John and Francie Downing
This fragment of Caspian Lake shorefront
lies opposite the Elephant (a.k.a. Bathtub) Rocks at the lake's
northeast corner. It was purchased in 1938 by Henry Barton,
who bequeathed it to his daughters Jenneke and Joan. They
in turn donated it to the GLT to help finance the purchase of
the Buckley easement. The GLT sold it to Cynthia Folino in
1995 with a conservation easement that confines future development
to construction of a boathouse. In 2007 Ms. Folino sold it to the Downings, who have shorefront property abutting the parcel.
The Barton sisters further demonstrated their dedication
to conservation by donating their 121-acre homestead on Gebbie
Road as "trade land," with a conservation easement, to the
Vermont Nature Conservancy and Vermont Land Trust, the Bartons
retaining a life estate.
The Meyer family sold an easement
to GLT in 1997 on this 21.5-acre hayfield on Bridgman Hill
Road, across the Hardwick town line. The site provides a wide
view of the Worcester Mountain range to the west. GLT accepted
the easement in view of the absence of a land trust in Hardwick.

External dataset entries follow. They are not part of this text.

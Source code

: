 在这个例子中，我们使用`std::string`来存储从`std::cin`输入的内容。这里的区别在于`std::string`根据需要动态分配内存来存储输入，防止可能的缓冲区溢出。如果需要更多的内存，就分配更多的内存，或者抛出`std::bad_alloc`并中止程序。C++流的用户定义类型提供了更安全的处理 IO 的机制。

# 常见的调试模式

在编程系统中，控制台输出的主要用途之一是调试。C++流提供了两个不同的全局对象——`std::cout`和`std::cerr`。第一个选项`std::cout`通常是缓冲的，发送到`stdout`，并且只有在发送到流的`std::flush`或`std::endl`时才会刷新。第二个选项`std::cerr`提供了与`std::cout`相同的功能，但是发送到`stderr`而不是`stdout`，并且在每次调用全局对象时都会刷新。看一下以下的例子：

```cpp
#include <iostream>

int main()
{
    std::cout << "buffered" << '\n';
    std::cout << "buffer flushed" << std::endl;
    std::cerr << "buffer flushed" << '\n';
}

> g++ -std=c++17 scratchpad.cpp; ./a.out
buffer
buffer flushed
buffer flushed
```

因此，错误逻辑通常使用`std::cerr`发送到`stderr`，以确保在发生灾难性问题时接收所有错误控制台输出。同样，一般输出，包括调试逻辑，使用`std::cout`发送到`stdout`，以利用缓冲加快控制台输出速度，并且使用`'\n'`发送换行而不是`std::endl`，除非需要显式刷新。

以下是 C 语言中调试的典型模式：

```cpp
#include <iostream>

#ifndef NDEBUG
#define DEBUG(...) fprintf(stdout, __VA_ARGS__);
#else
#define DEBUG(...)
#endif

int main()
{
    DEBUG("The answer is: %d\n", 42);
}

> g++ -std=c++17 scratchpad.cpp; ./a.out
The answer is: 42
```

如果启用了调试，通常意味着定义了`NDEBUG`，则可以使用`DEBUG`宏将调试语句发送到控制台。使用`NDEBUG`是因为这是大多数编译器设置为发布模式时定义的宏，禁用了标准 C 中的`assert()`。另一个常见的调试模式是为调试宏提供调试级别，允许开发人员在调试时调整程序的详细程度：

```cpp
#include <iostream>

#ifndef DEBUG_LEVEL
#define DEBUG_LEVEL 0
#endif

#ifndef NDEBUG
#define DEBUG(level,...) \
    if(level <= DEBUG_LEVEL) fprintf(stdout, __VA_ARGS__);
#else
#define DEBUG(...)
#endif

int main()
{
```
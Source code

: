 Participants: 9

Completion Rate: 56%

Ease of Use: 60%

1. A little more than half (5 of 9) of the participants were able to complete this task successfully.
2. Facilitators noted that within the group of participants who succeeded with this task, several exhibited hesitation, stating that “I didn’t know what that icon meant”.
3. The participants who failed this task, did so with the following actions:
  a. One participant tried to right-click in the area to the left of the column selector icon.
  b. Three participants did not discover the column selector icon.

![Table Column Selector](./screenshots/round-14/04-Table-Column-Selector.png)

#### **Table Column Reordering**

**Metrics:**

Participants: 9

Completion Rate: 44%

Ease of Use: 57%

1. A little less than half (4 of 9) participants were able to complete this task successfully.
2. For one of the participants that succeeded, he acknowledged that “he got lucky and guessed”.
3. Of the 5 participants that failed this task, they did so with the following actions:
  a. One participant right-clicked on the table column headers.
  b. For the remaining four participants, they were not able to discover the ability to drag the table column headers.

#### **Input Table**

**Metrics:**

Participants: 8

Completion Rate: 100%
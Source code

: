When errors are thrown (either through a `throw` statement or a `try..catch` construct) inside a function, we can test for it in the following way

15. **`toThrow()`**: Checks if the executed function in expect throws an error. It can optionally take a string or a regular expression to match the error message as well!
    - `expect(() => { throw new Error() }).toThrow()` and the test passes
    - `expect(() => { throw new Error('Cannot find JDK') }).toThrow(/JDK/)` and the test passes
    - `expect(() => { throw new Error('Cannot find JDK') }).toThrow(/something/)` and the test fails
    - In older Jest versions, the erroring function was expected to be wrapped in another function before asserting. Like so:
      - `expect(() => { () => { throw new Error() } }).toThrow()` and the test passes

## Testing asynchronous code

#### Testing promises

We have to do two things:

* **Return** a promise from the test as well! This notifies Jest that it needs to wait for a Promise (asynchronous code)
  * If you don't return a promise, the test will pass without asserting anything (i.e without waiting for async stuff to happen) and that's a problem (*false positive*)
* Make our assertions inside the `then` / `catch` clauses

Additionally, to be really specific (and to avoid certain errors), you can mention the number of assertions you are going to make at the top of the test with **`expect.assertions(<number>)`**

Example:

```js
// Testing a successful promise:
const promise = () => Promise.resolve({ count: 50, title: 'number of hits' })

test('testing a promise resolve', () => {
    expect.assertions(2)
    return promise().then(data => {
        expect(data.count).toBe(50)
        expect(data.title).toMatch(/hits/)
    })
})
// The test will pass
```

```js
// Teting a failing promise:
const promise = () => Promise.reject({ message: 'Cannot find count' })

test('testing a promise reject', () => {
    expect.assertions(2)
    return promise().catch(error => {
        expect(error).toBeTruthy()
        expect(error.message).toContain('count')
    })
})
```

Hopefully it will stimulate conservation of additional parcels
along this scenic route. In January 2008, the GLT transfered the easement
to the newly formed Northern Rivers Land Trust, initially
grouping seven towns including Hardwick and Greensboro.
In 2002 the Savitt family donated
a 19-acre parcel along Town Highway #8, near Gebbie's Corner,
to the Nature Conservancy as "trade land." Comprising both
open and forest land, the parcel is bisected by Sawmill Brook,
part of the Long Pond watershed. The Conservancy applied a conservation easement, which it donated to the GLT in 2004, and then sold the land to Anne Pinkney, whose homestead bordered the parcel. Before passing on in 2017, Anne bequeathed both her homestead and the conserved parcel to Bonnie and Randy Cleveland.
on the photo to see larger size!
Juliane von Hessert
This 15-acre parcel formed part of
the Buckley property, conserved by GLT in 1995. The conservation
agreement envisaged eventual subdivision of the parcel,
allowing construction of one residence and providing for
application of environmentally sound management practices
to both open and forest land. .The parcel was purchased
by Juliane von Hessert in 2003. The next year Juliane brought
her daughter Victoria and son-in-law Andy Kehler into ownership.
In 2008 the Kehlers built their residence on the property.